SQL Query Tuning and Performance

10 min readJun 23, 2020

SQL queries can be fast and highly efficient, but they can also be slow and demand excessive CPU and memory resources. For many SQL programmers, occasional bouts with long-running queries and poor performance are simply par for the course. But by gaining a better understanding of how databases translate SQL queries into execution plans, you can take steps to avoid these issues. This read, shows developers how to analyze query execution plans and use data modeling strategies to boost query performance. Describes how SQL queries are executed; highlights different types of indexes and how they factor in query tuning; covers several methods for performing joins.

How is a Query Executed ?

SQL Uses execution plans

SQL queries are declarative in nature
Query processors take these and create procedural plans, which are a set of steps that scan, filter and join data.

Efficient execution plams

Scaning a table of a billion rows to find 10 rows that have a column with a specific value is inefficient.
Using an index to find exactly where rows that have a column with a specific value is efficient.
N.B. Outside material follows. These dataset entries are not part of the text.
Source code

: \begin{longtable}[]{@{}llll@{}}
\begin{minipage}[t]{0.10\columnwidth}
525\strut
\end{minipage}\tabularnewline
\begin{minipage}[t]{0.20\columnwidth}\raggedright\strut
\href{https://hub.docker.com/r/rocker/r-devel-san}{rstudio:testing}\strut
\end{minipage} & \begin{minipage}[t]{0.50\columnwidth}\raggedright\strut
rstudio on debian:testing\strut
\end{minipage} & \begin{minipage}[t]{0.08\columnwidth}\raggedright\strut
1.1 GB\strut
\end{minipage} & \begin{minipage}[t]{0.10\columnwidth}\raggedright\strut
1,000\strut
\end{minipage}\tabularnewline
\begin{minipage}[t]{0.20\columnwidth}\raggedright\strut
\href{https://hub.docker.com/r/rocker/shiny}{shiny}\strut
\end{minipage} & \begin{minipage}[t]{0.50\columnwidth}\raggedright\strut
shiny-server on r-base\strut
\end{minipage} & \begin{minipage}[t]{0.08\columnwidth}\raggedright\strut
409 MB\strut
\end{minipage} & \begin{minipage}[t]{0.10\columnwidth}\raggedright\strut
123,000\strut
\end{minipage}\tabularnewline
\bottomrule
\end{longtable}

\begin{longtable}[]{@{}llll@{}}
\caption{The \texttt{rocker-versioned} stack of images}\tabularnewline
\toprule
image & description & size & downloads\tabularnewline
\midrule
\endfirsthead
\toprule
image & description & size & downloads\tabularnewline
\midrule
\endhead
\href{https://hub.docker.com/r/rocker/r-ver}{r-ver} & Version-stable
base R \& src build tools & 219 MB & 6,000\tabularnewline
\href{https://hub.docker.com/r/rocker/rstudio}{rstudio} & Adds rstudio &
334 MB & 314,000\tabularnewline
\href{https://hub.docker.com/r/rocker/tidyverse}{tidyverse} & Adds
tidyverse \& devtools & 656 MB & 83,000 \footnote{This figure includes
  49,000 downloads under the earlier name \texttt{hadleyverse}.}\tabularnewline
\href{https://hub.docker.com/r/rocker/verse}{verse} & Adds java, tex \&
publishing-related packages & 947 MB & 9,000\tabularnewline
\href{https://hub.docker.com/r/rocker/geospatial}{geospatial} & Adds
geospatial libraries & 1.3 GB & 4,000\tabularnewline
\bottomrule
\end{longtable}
In this read you will learn —

Steps of a query plan
Trade-offs in ways to implement query plans
Techniques that help derive efficient query plans

Scanning Tables

Scanning is a linear operation — moving from one row to the next and performing some operation like applying a filter to the row data.
Fetch data block containing row
Apply filter or condition

The time taken to finish, is based on the number of rows in the table

Scanning small tables is efficient
Scanning large tables repeatedly is inefficient

Indexing Reduces Full Table Scans

Indexes are ordered subsets of data
Faster to search index of an attribute value.

Types of Indexes

B-tree, for equality and range queries.
Hash indexes, for equality.
Bitmap, efficient ways for performing set operations — like intersection and union.
PostgreSQL provides specialized indexes, for geo-spatial or user-defined indexing strategies.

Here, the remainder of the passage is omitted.